━━━ Dataset records

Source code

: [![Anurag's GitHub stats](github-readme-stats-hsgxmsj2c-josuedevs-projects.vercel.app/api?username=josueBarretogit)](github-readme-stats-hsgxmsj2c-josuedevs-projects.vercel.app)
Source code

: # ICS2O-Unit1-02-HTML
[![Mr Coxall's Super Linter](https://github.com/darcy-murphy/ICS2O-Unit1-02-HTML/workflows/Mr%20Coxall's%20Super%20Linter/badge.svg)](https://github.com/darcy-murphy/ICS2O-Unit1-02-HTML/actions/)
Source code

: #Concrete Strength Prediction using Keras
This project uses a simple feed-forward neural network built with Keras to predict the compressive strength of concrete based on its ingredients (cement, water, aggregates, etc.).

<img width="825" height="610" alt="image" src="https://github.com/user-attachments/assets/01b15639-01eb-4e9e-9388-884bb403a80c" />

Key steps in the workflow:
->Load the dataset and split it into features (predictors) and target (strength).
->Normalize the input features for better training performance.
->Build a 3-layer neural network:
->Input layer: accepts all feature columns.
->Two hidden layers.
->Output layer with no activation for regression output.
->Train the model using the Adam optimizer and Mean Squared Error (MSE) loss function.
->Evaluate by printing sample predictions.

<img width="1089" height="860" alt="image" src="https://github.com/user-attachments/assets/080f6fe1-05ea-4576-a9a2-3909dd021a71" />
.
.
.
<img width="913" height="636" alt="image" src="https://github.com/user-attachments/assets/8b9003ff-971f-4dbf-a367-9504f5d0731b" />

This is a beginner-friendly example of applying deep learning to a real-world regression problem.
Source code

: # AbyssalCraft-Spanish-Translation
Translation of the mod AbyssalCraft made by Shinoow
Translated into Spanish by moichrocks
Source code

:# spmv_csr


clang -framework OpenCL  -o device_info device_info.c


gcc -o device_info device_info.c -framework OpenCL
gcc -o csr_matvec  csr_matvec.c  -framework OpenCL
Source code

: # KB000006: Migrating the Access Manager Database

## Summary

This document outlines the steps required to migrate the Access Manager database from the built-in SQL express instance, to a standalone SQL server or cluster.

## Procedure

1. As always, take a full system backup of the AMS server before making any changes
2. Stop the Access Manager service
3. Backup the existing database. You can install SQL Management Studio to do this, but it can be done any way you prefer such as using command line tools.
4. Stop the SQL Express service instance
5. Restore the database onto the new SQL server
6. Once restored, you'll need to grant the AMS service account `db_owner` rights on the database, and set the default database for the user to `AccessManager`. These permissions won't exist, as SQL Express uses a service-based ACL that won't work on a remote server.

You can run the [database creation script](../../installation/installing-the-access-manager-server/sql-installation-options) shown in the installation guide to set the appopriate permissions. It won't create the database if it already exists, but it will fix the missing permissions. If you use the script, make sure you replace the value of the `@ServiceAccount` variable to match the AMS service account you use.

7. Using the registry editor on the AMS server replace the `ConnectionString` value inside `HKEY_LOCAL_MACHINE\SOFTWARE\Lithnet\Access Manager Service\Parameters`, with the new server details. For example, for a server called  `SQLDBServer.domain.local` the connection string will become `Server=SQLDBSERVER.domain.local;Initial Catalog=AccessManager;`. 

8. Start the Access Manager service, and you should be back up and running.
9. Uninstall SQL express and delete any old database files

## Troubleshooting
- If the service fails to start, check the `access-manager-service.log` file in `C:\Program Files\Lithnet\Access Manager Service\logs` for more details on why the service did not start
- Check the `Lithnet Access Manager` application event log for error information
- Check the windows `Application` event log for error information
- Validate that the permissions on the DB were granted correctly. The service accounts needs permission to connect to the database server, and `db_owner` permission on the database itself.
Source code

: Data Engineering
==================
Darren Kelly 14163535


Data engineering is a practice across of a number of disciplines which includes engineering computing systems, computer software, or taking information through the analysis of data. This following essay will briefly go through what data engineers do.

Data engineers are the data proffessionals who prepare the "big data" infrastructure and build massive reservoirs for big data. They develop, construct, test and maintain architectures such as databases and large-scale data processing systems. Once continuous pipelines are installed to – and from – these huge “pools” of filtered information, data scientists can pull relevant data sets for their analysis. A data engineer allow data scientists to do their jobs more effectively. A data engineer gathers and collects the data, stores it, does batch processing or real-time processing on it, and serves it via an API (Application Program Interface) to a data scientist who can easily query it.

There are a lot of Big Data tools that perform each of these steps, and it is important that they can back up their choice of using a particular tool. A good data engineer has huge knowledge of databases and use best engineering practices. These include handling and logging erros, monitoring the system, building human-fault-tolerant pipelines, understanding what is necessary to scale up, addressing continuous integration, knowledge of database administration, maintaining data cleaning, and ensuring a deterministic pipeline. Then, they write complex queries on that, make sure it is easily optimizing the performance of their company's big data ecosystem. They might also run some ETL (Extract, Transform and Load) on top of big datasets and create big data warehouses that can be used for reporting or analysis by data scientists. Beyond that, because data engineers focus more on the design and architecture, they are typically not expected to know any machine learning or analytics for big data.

━━━━━━
━━━ Dataset records

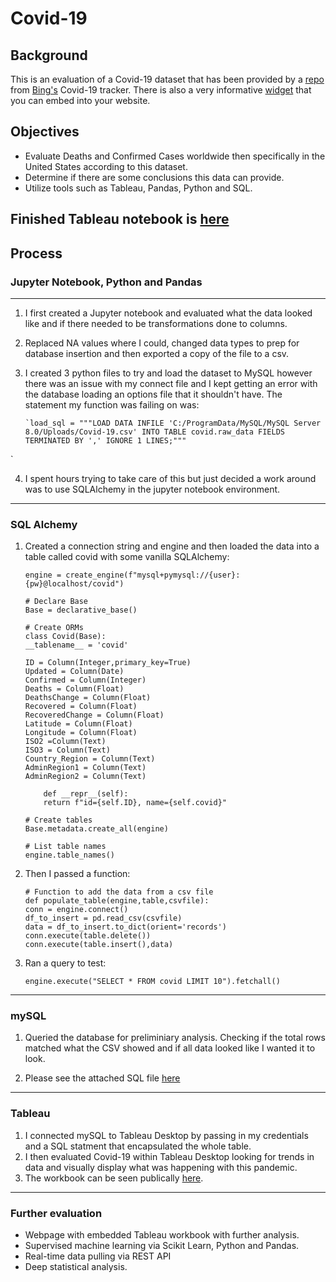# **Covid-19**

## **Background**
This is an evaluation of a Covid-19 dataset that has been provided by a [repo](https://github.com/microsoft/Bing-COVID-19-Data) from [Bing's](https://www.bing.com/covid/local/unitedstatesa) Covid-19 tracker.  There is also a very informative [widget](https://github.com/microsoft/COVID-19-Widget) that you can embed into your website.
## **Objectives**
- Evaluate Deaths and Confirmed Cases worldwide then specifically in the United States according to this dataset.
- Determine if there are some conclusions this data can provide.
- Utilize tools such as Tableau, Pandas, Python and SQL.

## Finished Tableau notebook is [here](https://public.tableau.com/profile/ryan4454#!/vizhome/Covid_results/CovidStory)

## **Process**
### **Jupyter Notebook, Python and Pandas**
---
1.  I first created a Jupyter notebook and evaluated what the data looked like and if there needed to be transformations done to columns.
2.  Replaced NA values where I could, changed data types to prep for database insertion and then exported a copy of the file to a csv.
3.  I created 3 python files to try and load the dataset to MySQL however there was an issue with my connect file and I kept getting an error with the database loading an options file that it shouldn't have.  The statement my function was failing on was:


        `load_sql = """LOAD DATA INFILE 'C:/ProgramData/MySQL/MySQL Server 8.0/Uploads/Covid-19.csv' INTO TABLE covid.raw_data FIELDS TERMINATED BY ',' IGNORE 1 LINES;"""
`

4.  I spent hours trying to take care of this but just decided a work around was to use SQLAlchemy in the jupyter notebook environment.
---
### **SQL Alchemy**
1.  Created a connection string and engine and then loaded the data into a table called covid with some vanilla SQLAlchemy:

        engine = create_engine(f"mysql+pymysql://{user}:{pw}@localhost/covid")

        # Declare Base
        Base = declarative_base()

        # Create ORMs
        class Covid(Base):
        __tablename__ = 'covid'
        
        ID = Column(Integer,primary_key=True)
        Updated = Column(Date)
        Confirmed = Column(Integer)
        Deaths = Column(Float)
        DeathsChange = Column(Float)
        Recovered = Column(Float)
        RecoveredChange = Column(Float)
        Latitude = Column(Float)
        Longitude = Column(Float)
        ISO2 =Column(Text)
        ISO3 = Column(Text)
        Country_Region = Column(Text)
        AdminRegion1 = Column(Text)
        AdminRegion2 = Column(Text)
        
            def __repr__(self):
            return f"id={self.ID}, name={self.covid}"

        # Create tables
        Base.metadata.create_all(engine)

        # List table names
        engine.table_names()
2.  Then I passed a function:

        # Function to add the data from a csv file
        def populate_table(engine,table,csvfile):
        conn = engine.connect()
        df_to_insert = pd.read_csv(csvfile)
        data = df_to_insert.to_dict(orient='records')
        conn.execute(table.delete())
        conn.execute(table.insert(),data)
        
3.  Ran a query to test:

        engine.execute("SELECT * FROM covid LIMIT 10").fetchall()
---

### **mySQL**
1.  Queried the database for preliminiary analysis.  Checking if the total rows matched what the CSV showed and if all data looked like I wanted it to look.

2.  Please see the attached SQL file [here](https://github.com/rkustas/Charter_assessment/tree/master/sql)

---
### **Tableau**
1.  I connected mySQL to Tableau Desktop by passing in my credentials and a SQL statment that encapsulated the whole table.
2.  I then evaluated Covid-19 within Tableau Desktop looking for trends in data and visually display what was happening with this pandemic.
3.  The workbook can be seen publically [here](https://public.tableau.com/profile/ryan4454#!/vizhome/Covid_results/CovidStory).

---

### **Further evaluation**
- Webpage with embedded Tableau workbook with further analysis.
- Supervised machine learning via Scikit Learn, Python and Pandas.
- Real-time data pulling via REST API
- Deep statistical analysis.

━━━━━━
━━━ Dataset records

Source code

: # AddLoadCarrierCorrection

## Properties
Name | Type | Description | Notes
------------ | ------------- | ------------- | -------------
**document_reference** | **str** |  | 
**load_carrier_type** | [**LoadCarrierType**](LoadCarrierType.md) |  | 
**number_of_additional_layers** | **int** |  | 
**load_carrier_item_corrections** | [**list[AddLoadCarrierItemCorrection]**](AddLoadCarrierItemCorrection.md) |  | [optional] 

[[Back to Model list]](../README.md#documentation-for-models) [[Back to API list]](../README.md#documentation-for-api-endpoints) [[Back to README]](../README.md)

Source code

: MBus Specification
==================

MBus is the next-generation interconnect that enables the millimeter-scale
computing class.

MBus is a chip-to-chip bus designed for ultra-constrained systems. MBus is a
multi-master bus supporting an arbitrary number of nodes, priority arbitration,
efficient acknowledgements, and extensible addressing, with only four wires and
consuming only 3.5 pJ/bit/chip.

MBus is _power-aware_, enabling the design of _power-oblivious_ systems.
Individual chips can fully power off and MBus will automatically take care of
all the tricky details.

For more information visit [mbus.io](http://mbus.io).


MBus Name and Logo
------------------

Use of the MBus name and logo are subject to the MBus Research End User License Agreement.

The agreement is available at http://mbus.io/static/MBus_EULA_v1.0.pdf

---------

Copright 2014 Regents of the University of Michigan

━━━━━━

- _Work required_
Among the records above, which lines hold the word "CovidStory"? Copy each one.

- _Answer to this task_
## Finished Tableau notebook is [here](https://public.tableau.com/profile/ryan4454#!/vizhome/Covid_results/CovidStory)
3.  The workbook can be seen publically [here](https://public.tableau.com/profile/ryan4454#!/vizhome/Covid_results/CovidStory).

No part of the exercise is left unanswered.